▶ _ABOUT THIS TASK_
Repeat each entry verbatim.

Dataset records
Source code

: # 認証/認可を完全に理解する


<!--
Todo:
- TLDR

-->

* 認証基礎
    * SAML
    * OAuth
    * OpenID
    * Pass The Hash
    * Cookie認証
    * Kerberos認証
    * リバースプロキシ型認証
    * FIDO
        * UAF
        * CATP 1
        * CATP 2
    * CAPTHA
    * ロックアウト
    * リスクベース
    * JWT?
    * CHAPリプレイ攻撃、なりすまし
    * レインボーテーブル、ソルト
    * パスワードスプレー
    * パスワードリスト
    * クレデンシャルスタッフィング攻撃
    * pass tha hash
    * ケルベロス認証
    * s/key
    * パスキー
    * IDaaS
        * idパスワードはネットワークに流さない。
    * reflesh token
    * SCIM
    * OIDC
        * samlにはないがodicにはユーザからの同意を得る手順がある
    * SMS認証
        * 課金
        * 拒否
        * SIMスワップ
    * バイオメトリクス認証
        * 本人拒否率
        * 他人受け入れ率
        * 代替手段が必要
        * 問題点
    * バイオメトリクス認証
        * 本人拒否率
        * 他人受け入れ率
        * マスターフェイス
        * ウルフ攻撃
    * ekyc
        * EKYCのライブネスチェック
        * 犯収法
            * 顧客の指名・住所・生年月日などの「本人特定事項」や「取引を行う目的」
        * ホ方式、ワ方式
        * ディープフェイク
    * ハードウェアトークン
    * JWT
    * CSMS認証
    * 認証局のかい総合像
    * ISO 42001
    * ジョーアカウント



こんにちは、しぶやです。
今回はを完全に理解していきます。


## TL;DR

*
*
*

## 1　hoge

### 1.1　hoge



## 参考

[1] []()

▶ _RESPONSE TO THIS EXERCISE_
Source code

: # 認証/認可を完全に理解する


<!--
Todo:
- TLDR

-->

* 認証基礎
    * SAML
    * OAuth
    * OpenID
    * Pass The Hash
    * Cookie認証
    * Kerberos認証
    * リバースプロキシ型認証
    * FIDO
        * UAF
        * CATP 1
        * CATP 2
    * CAPTHA
    * ロックアウト
    * リスクベース
    * JWT?
    * CHAPリプレイ攻撃、なりすまし
    * レインボーテーブル、ソルト
    * パスワードスプレー
    * パスワードリスト
    * クレデンシャルスタッフィング攻撃
    * pass tha hash
    * ケルベロス認証
    * s/key
    * パスキー
    * IDaaS
        * idパスワードはネットワークに流さない。
    * reflesh token
    * SCIM
    * OIDC
        * samlにはないがodicにはユーザからの同意を得る手順がある
    * SMS認証
        * 課金
        * 拒否
        * SIMスワップ
    * バイオメトリクス認証
        * 本人拒否率
        * 他人受け入れ率
        * 代替手段が必要
        * 問題点
    * バイオメトリクス認証
        * 本人拒否率
        * 他人受け入れ率
        * マスターフェイス
        * ウルフ攻撃
    * ekyc
        * EKYCのライブネスチェック
        * 犯収法
            * 顧客の指名・住所・生年月日などの「本人特定事項」や「取引を行う目的」
        * ホ方式、ワ方式
        * ディープフェイク
    * ハードウェアトークン
    * JWT
    * CSMS認証
    * 認証局のかい総合像
    * ISO 42001
    * ジョーアカウント



こんにちは、しぶやです。
今回はを完全に理解していきます。


## TL;DR

*
*
*

## 1　hoge

### 1.1　hoge



## 参考

[1] []()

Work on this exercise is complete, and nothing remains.